= Beginning of Section =

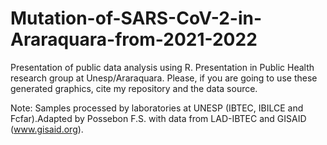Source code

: # Mutation-of-SARS-CoV-2-in-Araraquara-from-2021-2022

Presentation of public data analysis using R.
Presentation in  Public Health research group at Unesp/Araraquara.
Please, if you are going to use these generated graphics, cite my repository and the data source.

Note: Samples processed by laboratories at UNESP (IBTEC, IBILCE and Fcfar).Adapted by Possebon F.S. with data from LAD-IBTEC and GISAID (www.gisaid.org).
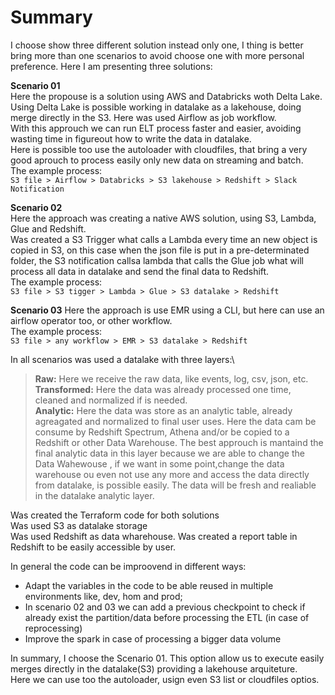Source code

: # Summary

I choose show three different solution instead only one, I thing is better bring more than one scenarios to avoid choose one with more personal preference. Here I am presenting three solutions:

**Scenario 01**\
Here the propouse is a solution using AWS and Databricks woth Delta Lake. Using Delta Lake is possible working in datalake as a lakehouse, doing merge directly in the S3.
Here was used Airflow as job workflow.\
With this approuch we can run ELT process faster and easier, avoiding wasting time in figureout how to write the data in datalake.\
Here is possible too use the autoloader with cloudfiles, that bring a very good aprouch to process easily only new data on streaming and batch.\
The example process:\
`S3 file > Airflow > Databricks > S3 lakehouse > Redshift > Slack Notification`

**Scenario 02**\
Here the approach was creating a native AWS solution, using S3, Lambda, Glue and Redshift.\
Was created a S3 Trigger what calls a Lambda every time an new object is copied in S3, on this case when the json file is put in a pre-determinated folder, the S3 notification callsa lambda that calls the Glue job what will process all data in datalake and send the final data to Redshift.\
The example process:\
`S3 file > S3 tigger > Lambda > Glue > S3 datalake > Redshift`

**Scenario 03**
Here the approach is use EMR using a CLI, but here can use an airflow operator too, or other workflow.\
The example process:\
`S3 file > any workflow > EMR > S3 datalake > Redshift`


In all scenarios was used a datalake with three layers:\
>**Raw:** Here we receive the raw data, like events, log, csv, json, etc.\
**Transformed:** Here the data was already processed one time, cleaned and normalized if is needed.\
**Analytic:** Here the data was store as an analytic table, already agreagated and normalized to final user uses. Here the data cam be consume by Redshift Spectrum, Athena and/or be copied to a Redshift or other Data Warehouse. The best approuch is mantaind the final analytic data in this layer because we are able to change the Data Wahewouse , if we want in some point,change the data warehouse ou even not use any more and access the data directly from datalake, is possible easily. The data will be fresh and realiable in the datalake analytic layer.


Was created the Terraform code for both solutions\
Was used S3 as datalake storage\
Was used Redshift as data wharehouse. Was created a report table in Redshift to be easily accessible by user.


In general the code can be improovend in different ways:
- Adapt the variables in the code to be able reused in multiple environments like, dev, hom and prod;
- In scenario 02 and 03 we can add a previous checkpoint to check if already exist the partition/data before processing the ETL (in case of reprocessing)
- Improve the spark in case of processing a bigger data volume

In summary, I choose the Scenario 01. This option allow us to execute easily merges directly in the datalake(S3) providing a lakehouse arquiteture.\
Here we can use too the autoloader, usign even  S3 list or cloudfiles optios.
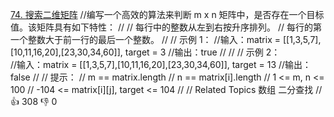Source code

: [74. 搜索二维矩阵](https://leetcode-cn.com/problems/search-a-2d-matrix/)
//编写一个高效的算法来判断 m x n 矩阵中，是否存在一个目标值。该矩阵具有如下特性： 
//
// 每行中的整数从左到右按升序排列。 
// 每行的第一个整数大于前一行的最后一个整数。 
//
// 示例 1： 
//输入：matrix = [[1,3,5,7],[10,11,16,20],[23,30,34,60]], target = 3
//输出：true
// 
//
// 示例 2：  
//输入：matrix = [[1,3,5,7],[10,11,16,20],[23,30,34,60]], target = 13
//输出：false
// 
// 提示： 
// m == matrix.length 
// n == matrix[i].length 
// 1 <= m, n <= 100 
// -104 <= matrix[i][j], target <= 104 
// 
// Related Topics 数组 二分查找 
// 👍 308 👎 0
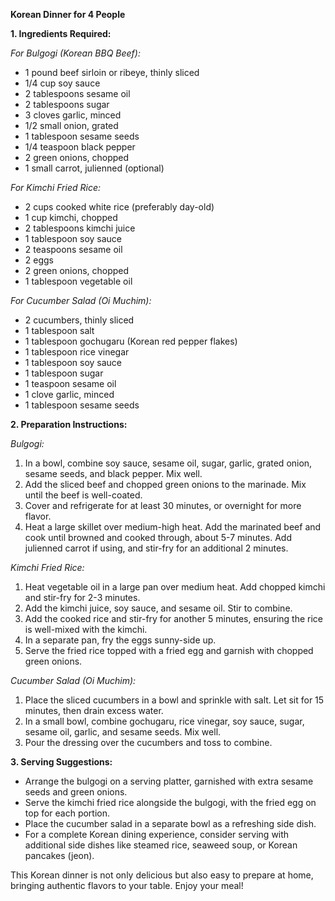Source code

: **Korean Dinner for 4 People**

**1. Ingredients Required:**

*For Bulgogi (Korean BBQ Beef):*  
- 1 pound beef sirloin or ribeye, thinly sliced  
- 1/4 cup soy sauce  
- 2 tablespoons sesame oil  
- 2 tablespoons sugar  
- 3 cloves garlic, minced  
- 1/2 small onion, grated  
- 1 tablespoon sesame seeds  
- 1/4 teaspoon black pepper  
- 2 green onions, chopped  
- 1 small carrot, julienned (optional)  

*For Kimchi Fried Rice:*  
- 2 cups cooked white rice (preferably day-old)  
- 1 cup kimchi, chopped  
- 2 tablespoons kimchi juice  
- 1 tablespoon soy sauce  
- 2 teaspoons sesame oil  
- 2 eggs  
- 2 green onions, chopped  
- 1 tablespoon vegetable oil  

*For Cucumber Salad (Oi Muchim):*  
- 2 cucumbers, thinly sliced  
- 1 tablespoon salt  
- 1 tablespoon gochugaru (Korean red pepper flakes)  
- 1 tablespoon rice vinegar  
- 1 tablespoon soy sauce  
- 1 tablespoon sugar  
- 1 teaspoon sesame oil  
- 1 clove garlic, minced  
- 1 tablespoon sesame seeds  

**2. Preparation Instructions:**

*Bulgogi:*  
1. In a bowl, combine soy sauce, sesame oil, sugar, garlic, grated onion, sesame seeds, and black pepper. Mix well.  
2. Add the sliced beef and chopped green onions to the marinade. Mix until the beef is well-coated.  
3. Cover and refrigerate for at least 30 minutes, or overnight for more flavor.  
4. Heat a large skillet over medium-high heat. Add the marinated beef and cook until browned and cooked through, about 5-7 minutes. Add julienned carrot if using, and stir-fry for an additional 2 minutes.  

*Kimchi Fried Rice:*  
1. Heat vegetable oil in a large pan over medium heat. Add chopped kimchi and stir-fry for 2-3 minutes.  
2. Add the kimchi juice, soy sauce, and sesame oil. Stir to combine.  
3. Add the cooked rice and stir-fry for another 5 minutes, ensuring the rice is well-mixed with the kimchi.  
4. In a separate pan, fry the eggs sunny-side up.  
5. Serve the fried rice topped with a fried egg and garnish with chopped green onions.  

*Cucumber Salad (Oi Muchim):*  
1. Place the sliced cucumbers in a bowl and sprinkle with salt. Let sit for 15 minutes, then drain excess water.  
2. In a small bowl, combine gochugaru, rice vinegar, soy sauce, sugar, sesame oil, garlic, and sesame seeds. Mix well.  
3. Pour the dressing over the cucumbers and toss to combine.  

**3. Serving Suggestions:**

- Arrange the bulgogi on a serving platter, garnished with extra sesame seeds and green onions.  
- Serve the kimchi fried rice alongside the bulgogi, with the fried egg on top for each portion.  
- Place the cucumber salad in a separate bowl as a refreshing side dish.  
- For a complete Korean dining experience, consider serving with additional side dishes like steamed rice, seaweed soup, or Korean pancakes (jeon).  

This Korean dinner is not only delicious but also easy to prepare at home, bringing authentic flavors to your table. Enjoy your meal!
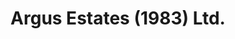 ---
title: "Argus Estates (1983) Ltd."
url: /new-westminster/argus-estates-1983-ltd/
shop: Immobilien
---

= End of Section =

• WHAT TO PRODUCE: With pictures removed, write out exactly each line of the entries from the first through the line that holds "Here the approach was".

• SOLVED PROBLEM:
Source code

: # Mutation-of-SARS-CoV-2-in-Araraquara-from-2021-2022

Presentation of public data analysis using R.
Presentation in  Public Health research group at Unesp/Araraquara.
Please, if you are going to use these generated graphics, cite my repository and the data source.

Note: Samples processed by laboratories at UNESP (IBTEC, IBILCE and Fcfar).Adapted by Possebon F.S. with data from LAD-IBTEC and GISAID (www.gisaid.org).
Source code

: # Summary

I choose show three different solution instead only one, I thing is better bring more than one scenarios to avoid choose one with more personal preference. Here I am presenting three solutions:

**Scenario 01**\
Here the propouse is a solution using AWS and Databricks woth Delta Lake. Using Delta Lake is possible working in datalake as a lakehouse, doing merge directly in the S3.
Here was used Airflow as job workflow.\
With this approuch we can run ELT process faster and easier, avoiding wasting time in figureout how to write the data in datalake.\
Here is possible too use the autoloader with cloudfiles, that bring a very good aprouch to process easily only new data on streaming and batch.\
The example process:\
`S3 file > Airflow > Databricks > S3 lakehouse > Redshift > Slack Notification`

**Scenario 02**\
Here the approach was creating a native AWS solution, using S3, Lambda, Glue and Redshift.\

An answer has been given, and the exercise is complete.